Document images with source code
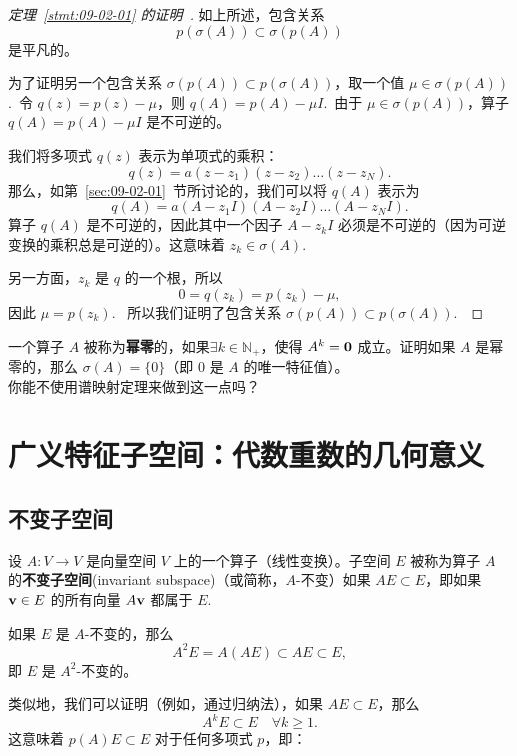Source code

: \begin{proof}[\normalfont\heiti 定理~\ref{stmt:09-02-01} 的证明~\nopunct]
如上所述，包含关系
$$p(\sigma(A)) \subset \sigma(p(A))$$
是平凡的。

为了证明另一个包含关系 $\sigma(p(A)) \subset p(\sigma(A))$，取一个值 $\mu \in \sigma(p(A))$.~令 $q(z) = p(z) - \mu$，则 $q(A) = p(A) - \mu I$.~由于 $\mu \in \sigma(p(A))$，算子 $q(A) = p(A) - \mu I$ 是不可逆的。

我们将多项式 $q(z)$ 表示为单项式的乘积：
$$q(z) = a(z - z_1)(z - z_2) \dots (z - z_N).$$
那么，如第~\ref{sec:09-02-01}~节所讨论的，我们可以将 $q(A)$ 表示为
$$q(A) = a(A - z_1 I)(A - z_2 I) \dots (A - z_N I).$$
算子 $q(A)$ 是不可逆的，因此其中一个因子 $A - z_k I$ 必须是不可逆的（因为可逆变换的乘积总是可逆的）。这意味着 $z_k \in \sigma(A)$.~

另一方面，$z_k$ 是 $q$ 的一个根，所以
$$0 = q(z_k) = p(z_k) - \mu,$$
因此 $\mu = p(z_k)$.~
所以我们证明了包含关系 $\sigma(p(A)) \subset p(\sigma(A))$.~\end{proof}

\begin{problemset}
\item \label{ex:09-02-01} 一个算子 $A$ 被称为\textbf{幂零}的，如果$\exists k \in \mathbb{N}_+$，使得  $A^k = \oo$ 成立。证明如果 $A$ 是幂零的，那么 $\sigma(A) = \{0\}$（即 $0$ 是 $A$ 的唯一特征值）。
\\
你能不使用谱映射定理来做到这一点吗？
\end{problemset}

\section{广义特征子空间：代数重数的几何意义}\label{sec:09-03}

\subsection{不变子空间}\label{sec:09-03-01}

\begin{definition*}
设 $A: V \to V$ 是向量空间 $V$ 上的一个算子（线性变换）。子空间 $E$ 被称为算子 $A$ 的\textbf{不变子空间}(invariant subspace)（或简称，$A$-不变）如果 $AE \subset E$，即如果 $\vv \in E$ 的所有向量 $A\vv$ 都属于 $E$.~
\end{definition*}

如果 $E$ 是 $A$-不变的，那么
$$A^2 E = A(AE) \subset AE \subset E,$$
即 $E$ 是 $A^2$-不变的。

类似地，我们可以证明（例如，通过归纳法），如果 $AE \subset E$，那么 $$A^k E \subset E \quad \forall k \geq 1.$$
这意味着 $p(A)E \subset E$ 对于任何多项式 $p$，即：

• Problem statement: Word for word, set down every record, keeping the images out.

• Answer below:
Source code

: \begin{proof}[\normalfont\heiti 定理~\ref{stmt:09-02-01} 的证明~\nopunct]
如上所述，包含关系
$$p(\sigma(A)) \subset \sigma(p(A))$$
是平凡的。

为了证明另一个包含关系 $\sigma(p(A)) \subset p(\sigma(A))$，取一个值 $\mu \in \sigma(p(A))$.~令 $q(z) = p(z) - \mu$，则 $q(A) = p(A) - \mu I$.~由于 $\mu \in \sigma(p(A))$，算子 $q(A) = p(A) - \mu I$ 是不可逆的。

我们将多项式 $q(z)$ 表示为单项式的乘积：
$$q(z) = a(z - z_1)(z - z_2) \dots (z - z_N).$$
那么，如第~\ref{sec:09-02-01}~节所讨论的，我们可以将 $q(A)$ 表示为
$$q(A) = a(A - z_1 I)(A - z_2 I) \dots (A - z_N I).$$
算子 $q(A)$ 是不可逆的，因此其中一个因子 $A - z_k I$ 必须是不可逆的（因为可逆变换的乘积总是可逆的）。这意味着 $z_k \in \sigma(A)$.~

另一方面，$z_k$ 是 $q$ 的一个根，所以
$$0 = q(z_k) = p(z_k) - \mu,$$
因此 $\mu = p(z_k)$.~
所以我们证明了包含关系 $\sigma(p(A)) \subset p(\sigma(A))$.~\end{proof}

\begin{problemset}
\item \label{ex:09-02-01} 一个算子 $A$ 被称为\textbf{幂零}的，如果$\exists k \in \mathbb{N}_+$，使得  $A^k = \oo$ 成立。证明如果 $A$ 是幂零的，那么 $\sigma(A) = \{0\}$（即 $0$ 是 $A$ 的唯一特征值）。
\\
你能不使用谱映射定理来做到这一点吗？
\end{problemset}

\section{广义特征子空间：代数重数的几何意义}\label{sec:09-03}

\subsection{不变子空间}\label{sec:09-03-01}

\begin{definition*}
设 $A: V \to V$ 是向量空间 $V$ 上的一个算子（线性变换）。子空间 $E$ 被称为算子 $A$ 的\textbf{不变子空间}(invariant subspace)（或简称，$A$-不变）如果 $AE \subset E$，即如果 $\vv \in E$ 的所有向量 $A\vv$ 都属于 $E$.~
\end{definition*}

如果 $E$ 是 $A$-不变的，那么
$$A^2 E = A(AE) \subset AE \subset E,$$
即 $E$ 是 $A^2$-不变的。

类似地，我们可以证明（例如，通过归纳法），如果 $AE \subset E$，那么 $$A^k E \subset E \quad \forall k \geq 1.$$
这意味着 $p(A)E \subset E$ 对于任何多项式 $p$，即：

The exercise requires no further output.